以上结果说明，本发明提供的来源于醋酸杆菌XZY003的羰基还原酶AcCR属于一种膜蛋白很难实现可溶性表达，外加GST标签，使其实现了可溶性表达。

上述实施例为本发明较佳的实施方式，但本发明的实施方式并不受上述实施例的限制，其他的任何未背离本发明的精神实质与原理下所作的改变、修饰、替代、组合、简化，均应为等效的置换方式，都包含在本发明的保护范围之内。

Claims

1.一种羰基还原酶AcCR，其特征在于：其氨基酸序列如SEQIDNO.1所示。

2.编码权利要求1所述的羰基还原酶AcCR的基因，其特征在于：其核苷酸序列如SEQIDNO.2所示。

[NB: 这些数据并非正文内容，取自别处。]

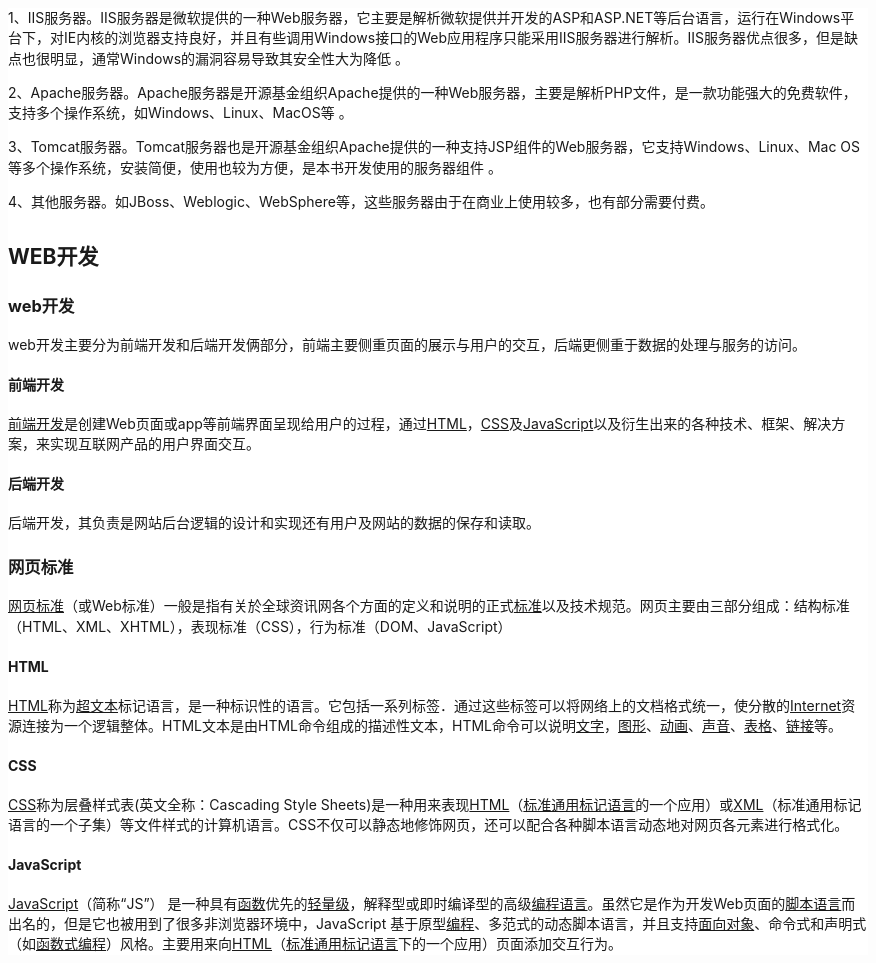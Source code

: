 ​		1、IIS服务器。IIS服务器是微软提供的一种Web服务器，它主要是解析微软提供并开发的ASP和ASP.NET等后台语言，运行在Windows平台下，对IE内核的浏览器支持良好，并且有些调用Windows接口的Web应用程序只能采用IIS服务器进行解析。IIS服务器优点很多，但是缺点也很明显，通常Windows的漏洞容易导致其安全性大为降低 。

​		2、Apache服务器。Apache服务器是开源基金组织Apache提供的一种Web服务器，主要是解析PHP文件，是一款功能强大的免费软件，支持多个操作系统，如Windows、Linux、MacOS等  。

​		3、Tomcat服务器。Tomcat服务器也是开源基金组织Apache提供的一种支持JSP组件的Web服务器，它支持Windows、Linux、Mac OS等多个操作系统，安装简便，使用也较为方便，是本书开发使用的服务器组件 。

​		4、其他服务器。如JBoss、Weblogic、WebSphere等，这些服务器由于在商业上使用较多，也有部分需要付费。

## WEB开发

### web开发

​		web开发主要分为前端开发和后端开发俩部分，前端主要侧重页面的展示与用户的交互，后端更侧重于数据的处理与服务的访问。

#### 前端开发

[前端开发](https://baike.baidu.com/item/前端开发)是创建Web页面或app等前端界面呈现给用户的过程，通过[HTML](https://baike.baidu.com/item/HTML/97049)，[CSS](https://baike.baidu.com/item/CSS/5457)及[JavaScript](https://baike.baidu.com/item/JavaScript/321142)以及衍生出来的各种技术、框架、解决方案，来实现互联网产品的用户界面交互。

#### 后端开发

后端开发，其负责是网站后台逻辑的设计和实现还有用户及网站的数据的保存和读取。

### 网页标准

[网页标准](https://baike.baidu.com/item/网页标准)（或Web标准）一般是指有关於全球资讯网各个方面的定义和说明的正式[标准](https://baike.baidu.com/item/标准)以及技术规范。网页主要由三部分组成：结构标准（HTML、XML、XHTML），表现标准（CSS），行为标准（DOM、JavaScript）

#### HTML

[HTML](https://baike.baidu.com/item/HTML/97049)称为[超文本](https://baike.baidu.com/item/超文本/2832422)标记语言，是一种标识性的语言。它包括一系列标签．通过这些标签可以将网络上的文档格式统一，使分散的[Internet](https://baike.baidu.com/item/Internet/272794)资源连接为一个逻辑整体。HTML文本是由HTML命令组成的描述性文本，HTML命令可以说明[文字](https://baike.baidu.com/item/文字/612910)，[图形](https://baike.baidu.com/item/图形/773307)、[动画](https://baike.baidu.com/item/动画/206564)、[声音](https://baike.baidu.com/item/声音/33686)、[表格](https://baike.baidu.com/item/表格/3371820)、[链接](https://baike.baidu.com/item/链接/2665501)等。

#### CSS

[CSS](https://baike.baidu.com/item/CSS/5457)称为层叠样式表(英文全称：Cascading Style Sheets)是一种用来表现[HTML](https://baike.baidu.com/item/HTML)（[标准通用标记语言](https://baike.baidu.com/item/标准通用标记语言/6805073)的一个应用）或[XML](https://baike.baidu.com/item/XML)（标准通用标记语言的一个子集）等文件样式的计算机语言。CSS不仅可以静态地修饰网页，还可以配合各种脚本语言动态地对网页各元素进行格式化。

#### JavaScript

[JavaScript](https://baike.baidu.com/item/JavaScript/321142)（简称“JS”） 是一种具有[函数](https://baike.baidu.com/item/函数/301912)优先的[轻量级](https://baike.baidu.com/item/轻量级/22359343)，解释型或即时编译型的高级[编程语言](https://baike.baidu.com/item/编程语言/9845131)。虽然它是作为开发Web页面的[脚本语言](https://baike.baidu.com/item/脚本语言/1379708)而出名的，但是它也被用到了很多非浏览器环境中，JavaScript 基于原型[编程](https://baike.baidu.com/item/编程/139828)、多范式的动态脚本语言，并且支持[面向对象](https://baike.baidu.com/item/面向对象/2262089)、命令式和声明式（如[函数式编程](https://baike.baidu.com/item/函数式编程/4035031)）风格。主要用来向[HTML](https://baike.baidu.com/item/HTML)（[标准通用标记语言](https://baike.baidu.com/item/标准通用标记语言)下的一个应用）页面添加交互行为。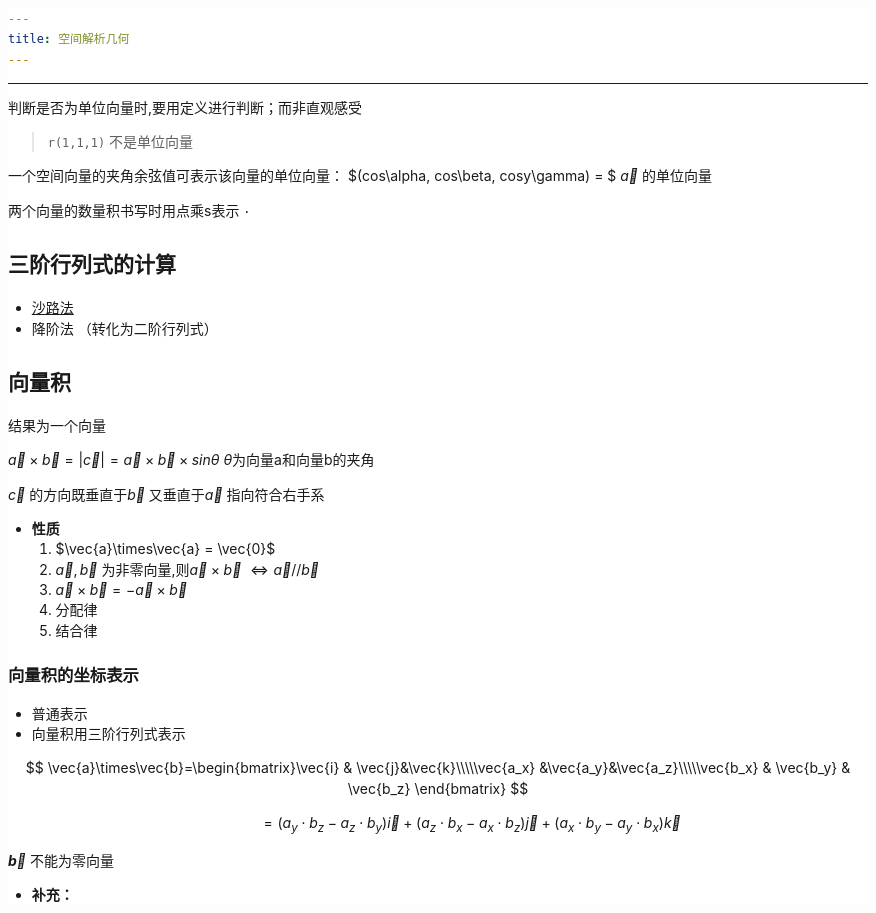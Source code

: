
 ```yaml
---
title: 空间解析几何
--- 
```


***

判断是否为单位向量时,要用定义进行判断；而非直观感受

> `r(1,1,1)` 不是单位向量

一个空间向量的夹角余弦值可表示该向量的单位向量： $(cos\alpha, cos\beta, cosy\gamma) = $ $\vec{a}$ 的单位向量

两个向量的数量积书写时用点乘s表示 `·` 

## 三阶行列式的计算

* [沙路法](https://blog.csdn.net/qq_26816591/article/details/46842883)
* 降阶法 （转化为二阶行列式）

## 向量积

结果为一个向量

$\vec{a}\times\vec{b} = \vert\vec{c}\vert=\vec{a}\times\vec{b}\times sin\theta$ $\theta$为向量a和向量b的夹角

$\vec{c}$ 的方向既垂直于$\vec{b}$ 又垂直于$\vec{a}$ 指向符合右手系

* **性质**
  1. $\vec{a}\times\vec{a} = \vec{0}$ 
  2. $\vec{a},\vec{b}$ 为非零向量,则$\vec{a}\times\vec{b}$ $\Longleftrightarrow \vec{a} // \vec{b}$
  3. $\vec{a}\times\vec{b}=-\vec{a}\times\vec{b}$
  4. 分配律
  5. 结合律

### **向量积的坐标表示**

* 普通表示
* 向量积用三阶行列式表示

$$
\vec{a}\times\vec{b}=\begin{bmatrix}\vec{i} & \vec{j}&\vec{k}\\\\\vec{a_x} &\vec{a_y}&\vec{a_z}\\\\\vec{b_x} & \vec{b_y} &  \vec{b_z} \end{bmatrix} 
$$

$$
\qquad \qquad
=(a_y\cdot b_z-a_z\cdot b_y)\vec{i}+(a_z\cdot b_x-a_x\cdot b_z)\vec{j}+(a_x\cdot b_y-a_y\cdot b_x)\vec{k}
$$

**$\vec{b}$** 不能为零向量

* **补充：**

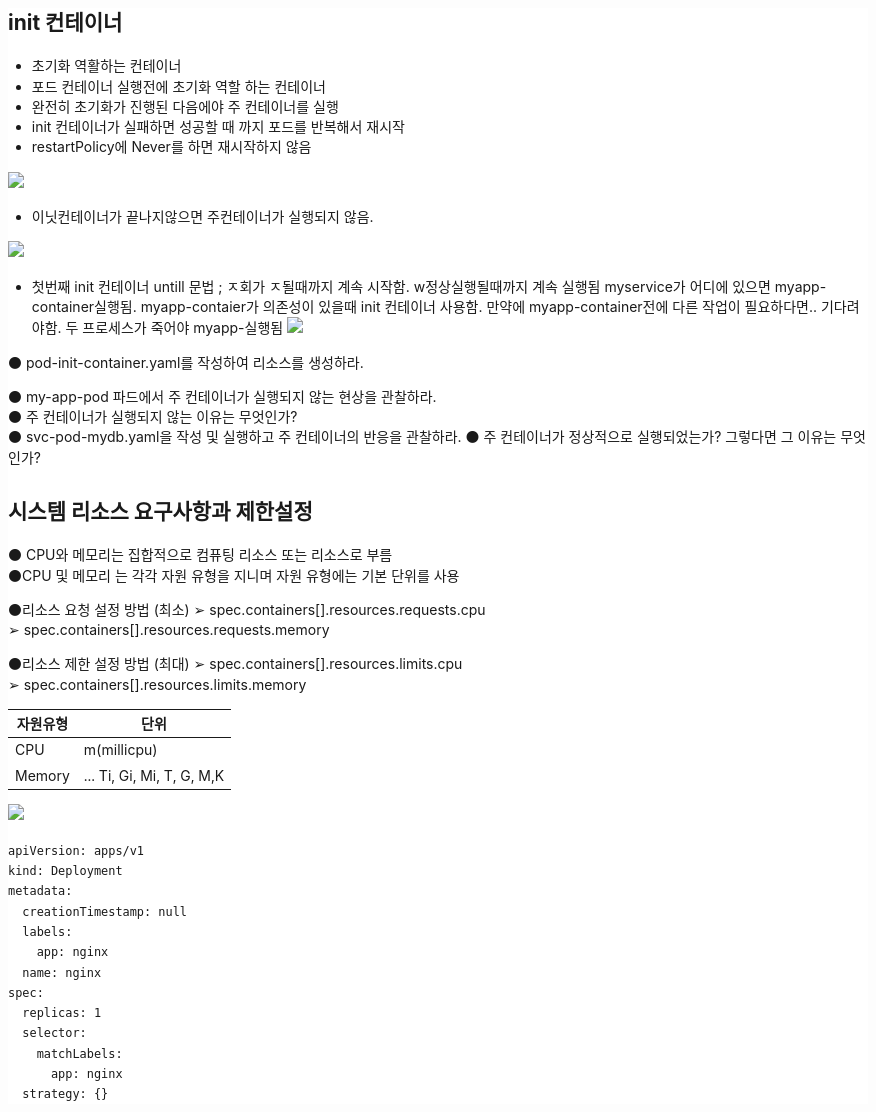 ## init 컨테이너
- 초기화 역활하는 컨테이너
- 포드 컨테이너 실행전에 초기화 역할 하는 컨테이너
- 완전히 초기화가 진행된 다음에야 주 컨테이너를 실행
- init 컨테이너가 실패하면 성공할 때 까지 포드를 반복해서 재시작 
- restartPolicy에 Never를 하면 재시작하지 않음

![](https://i.imgur.com/VH4Jnhu.png)

- 이닛컨테이너가 끝나지않으면 주컨테이너가 실행되지 않음.

![](https://i.imgur.com/DLxMl0c.png)
- 첫번째 init 컨테이너 untill 문법 ; ㅈ회가 ㅈ될때까지 계속 시작함. w정상실행될때까지 계속 실행됨 myservice가 어디에 있으면 myapp-container실행됨. myapp-contaier가 의존성이 있을때 init 컨테이너 사용함. 만약에 myapp-container전에 다른 작업이 필요하다면.. 기다려야함. 두 프로세스가 죽어야 myapp-실행됨
![](https://i.imgur.com/4alejs7.png)


⚫ pod-init-container.yaml를 작성하여 리소스를 생성하라.





⚫ my-app-pod 파드에서 주 컨테이너가 실행되지 않는 현상을 관찰하라.  
⚫ 주 컨테이너가 실행되지 않는 이유는 무엇인가?  
⚫ svc-pod-mydb.yaml을 작성 및 실행하고 주 컨테이너의 반응을 관찰하라. ⚫ 주 컨테이너가 정상적으로 실행되었는가? 그렇다면 그 이유는 무엇인가?



## 시스템 리소스 요구사항과 제한설정



⚫ CPU와 메모리는 집합적으로 컴퓨팅 리소스 또는 리소스로 부름  
⚫CPU 및 메모리 는 각각 자원 유형을 지니며 자원 유형에는 기본 단위를 사용

⚫리소스 요청 설정 방법  (최소)
➢ spec.containers[].resources.requests.cpu  
➢ spec.containers[].resources.requests.memory

⚫리소스 제한 설정 방법  (최대)
➢ spec.containers[].resources.limits.cpu  
➢ spec.containers[].resources.limits.memory


| 자원유형 | 단위        |
| -------- | ----------- |
| CPU      | m(millicpu) |
| Memory   | ... Ti, Gi, Mi, T, G, M,K            |

![](https://i.imgur.com/ORIne2t.png)



```
apiVersion: apps/v1
kind: Deployment
metadata:
  creationTimestamp: null
  labels:
    app: nginx
  name: nginx
spec:
  replicas: 1
  selector:
    matchLabels:
      app: nginx
  strategy: {}
```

3.权利要求1所述的羰基还原酶AcCR在制备手性醇及其衍生物中的应用。

4.一种含有羰基还原酶AcCR基因的重组载体，其特征在于：是通过将GST标签、权利要求2中所述的核苷酸序列与载体连接得到的。

5.一种含有羰基还原酶AcCR基因和葡萄糖脱氢酶GDH基因的重组载体，其特征在于：是通过将GST标签、权利要求2中所述的核苷酸序列和编码葡萄糖脱氢酶GDH的基因的核苷酸序列与载体连接得到的。

6.根据权利要求5所述的含有羰基还原酶AcCR基因和葡萄糖脱氢酶GDH基因的重组载体，其特征在于：

所述的载体为pETDuet-1。

7.权利要求5或6所述的含有羰基还原酶AcCR基因和葡萄糖脱氢酶GDH基因的重组载体的制备方法，包含如下步骤：

(1)以醋酸杆菌菌株XZY003的基因组DNA为模板，根据权利要求2所述的核苷酸序列设计引物，PCR扩增得到羰基还原酶AcCR基因；将扩增产物与载体pGEX-2T连接，得到重组载体pGEX-accr；

(2)以重组载体pGEX-accr为模板，设计引物，PCR扩增得到带有GST标签的羰基还原酶AcCR基因，并将其连接到共表达载体pETDuet-1上，得到重组表达载体pETDuet-gaccr；

(3)以枯草芽孢杆菌Bacillussubtilis168的基因组DNA为模板，设计引物，PCR扩增得到葡萄糖脱氢酶GDH基因，并将其连接到步骤(2)制得的重组质粒载体pETDuet-gaccr上，得到含有羰基还原酶AcCR基因和葡萄糖脱氢酶GDH基因的重组载体。

8.一种羰基还原酶AcCR与葡萄糖脱氢酶GDH共表达的重组基因工程菌，其特征在于：是将权利要求5或6所述的含有羰基还原酶AcCR基因和葡萄糖脱氢酶GDH基因的重组载体转化到原核表达***或真核表达***中得到。

9.根据权利要求7所述的羰基还原酶AcCR与葡萄糖脱氢酶GDH共表达的重组基因工程菌，其特征在于：

所述的原核表达***为大肠杆菌表达菌株BL21(DE3)pLysS。

10.权利要求8或9所述的羰基还原酶AcCR与葡萄糖脱氢酶GDH共表达的重组基因工程菌在催化不对称还原潜手性羰基化合物制备手性醇及其衍生物中的应用。